Uprising behind the Iron Curtain.
Fighting of Ukrainian partisans.
Published on September 30, 1948 at 8 am
By Kurt Gelsner
Signs that this is a German city in Ganghofer settlement in Regensburger gradually begin to disappear, long before the barrier of the international refugee camp is reached. Even the bulbous heads of Catholic churches and roughly plastered walls of houses with small windows in the Bavarian style are unable to resist a magic change in the pattern of streets. Thousands of Ukrainians forcibly brought here or have escaped from the `people’s democracy’ created from their houses, gardens and roads; creating a copy of their eastern homeland, a well maintained and protected area which gives them the illusion of living somewhere on the Don, Dnieper or Donets.
Laughter cannot be often heard in these streets and in these houses. Flight, poverty, misery, fear, persecution and deprivation are etched on the faces of the Ukrainians. Their eyes carefully, and with restrain, examine every newcomer stranger. Their age-old struggle for their own existence has nurtured distrust in them. They consider everything they had to endure as a sacrifice they were obliged to make for their homeland; one small step on the road to independence. The homeland sends them a message from time to time: heavily armed guerrilla detachments of Ukrainian Insurgent Army (UPA) break through from the battle area to the border of the American zone of Germany. Then the exiles take heart and the western world gets to know that some freedom-loving people behind the Iron Curtain are successfully fighting against their oppressors.
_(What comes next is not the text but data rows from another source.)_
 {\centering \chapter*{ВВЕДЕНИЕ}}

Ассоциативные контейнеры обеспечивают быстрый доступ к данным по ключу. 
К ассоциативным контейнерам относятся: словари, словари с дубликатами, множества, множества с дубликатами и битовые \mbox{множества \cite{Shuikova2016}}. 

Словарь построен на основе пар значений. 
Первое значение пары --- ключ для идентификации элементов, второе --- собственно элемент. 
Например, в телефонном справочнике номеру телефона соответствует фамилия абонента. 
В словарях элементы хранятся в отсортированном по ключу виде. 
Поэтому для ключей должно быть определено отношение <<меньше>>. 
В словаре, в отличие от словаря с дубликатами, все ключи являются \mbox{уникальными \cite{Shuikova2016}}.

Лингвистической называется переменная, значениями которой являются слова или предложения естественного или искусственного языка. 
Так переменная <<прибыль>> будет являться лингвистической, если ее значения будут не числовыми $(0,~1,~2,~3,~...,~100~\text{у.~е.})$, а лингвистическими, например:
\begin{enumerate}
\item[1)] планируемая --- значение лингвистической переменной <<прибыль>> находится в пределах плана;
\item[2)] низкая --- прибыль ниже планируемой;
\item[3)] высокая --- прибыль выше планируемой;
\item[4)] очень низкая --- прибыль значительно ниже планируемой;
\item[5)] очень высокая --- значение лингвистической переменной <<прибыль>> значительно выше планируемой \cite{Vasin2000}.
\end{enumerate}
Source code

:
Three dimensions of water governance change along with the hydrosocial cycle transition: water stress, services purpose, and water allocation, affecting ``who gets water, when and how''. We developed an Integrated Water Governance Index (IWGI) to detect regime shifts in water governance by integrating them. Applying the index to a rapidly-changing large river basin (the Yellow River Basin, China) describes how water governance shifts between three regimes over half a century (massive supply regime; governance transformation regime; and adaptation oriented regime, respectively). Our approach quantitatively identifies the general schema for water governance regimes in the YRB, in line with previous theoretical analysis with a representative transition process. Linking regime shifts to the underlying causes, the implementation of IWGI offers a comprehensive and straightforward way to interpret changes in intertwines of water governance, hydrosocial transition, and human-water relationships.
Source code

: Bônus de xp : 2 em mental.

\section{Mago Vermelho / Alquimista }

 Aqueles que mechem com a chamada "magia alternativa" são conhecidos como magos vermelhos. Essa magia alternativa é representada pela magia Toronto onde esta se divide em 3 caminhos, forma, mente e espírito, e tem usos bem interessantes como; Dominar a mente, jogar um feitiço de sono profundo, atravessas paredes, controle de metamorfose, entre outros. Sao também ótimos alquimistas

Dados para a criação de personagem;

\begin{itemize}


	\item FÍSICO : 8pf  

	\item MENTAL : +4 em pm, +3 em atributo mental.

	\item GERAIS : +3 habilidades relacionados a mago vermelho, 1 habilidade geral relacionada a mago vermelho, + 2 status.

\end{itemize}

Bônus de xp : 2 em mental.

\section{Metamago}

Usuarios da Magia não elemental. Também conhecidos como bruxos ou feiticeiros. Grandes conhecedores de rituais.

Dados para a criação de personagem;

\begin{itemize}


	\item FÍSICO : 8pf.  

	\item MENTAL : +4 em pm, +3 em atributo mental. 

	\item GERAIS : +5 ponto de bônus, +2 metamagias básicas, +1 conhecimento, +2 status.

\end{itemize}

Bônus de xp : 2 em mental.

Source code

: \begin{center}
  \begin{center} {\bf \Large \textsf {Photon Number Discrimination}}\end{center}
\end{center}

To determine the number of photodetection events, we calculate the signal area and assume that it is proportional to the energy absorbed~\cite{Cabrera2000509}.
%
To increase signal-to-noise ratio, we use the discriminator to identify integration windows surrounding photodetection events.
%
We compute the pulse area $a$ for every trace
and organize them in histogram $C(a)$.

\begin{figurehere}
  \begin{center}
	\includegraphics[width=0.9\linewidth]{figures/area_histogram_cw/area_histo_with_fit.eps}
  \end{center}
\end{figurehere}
“Before we start talking, look at these pictures,”- a muscular Ukrainian of medium height says, while we are sitting in his modest room. He is 24 years old and he is a commander of the UPA. This resistance movement entrusted to him one of these raids to the West. His civil name written in the church register book of his community has lost its meaning long ago. His comrades call him the “Berkut”, a golden eagle.
Photos are thumbed. Partisans in the forest, partisans with guns and without them, partisans kneeling during a church service at a forest glade, partisans in the honor guard at the tomb of their fellows, partisans in combat in the thickets and bushes. There are even a few pictures of laughing girls. “Do not think that these are sentimental pictures,” – Berkut says. “These girls are fighting alongside men; they are the same guerrillas as we are. They carry weapons and they behave well in action”.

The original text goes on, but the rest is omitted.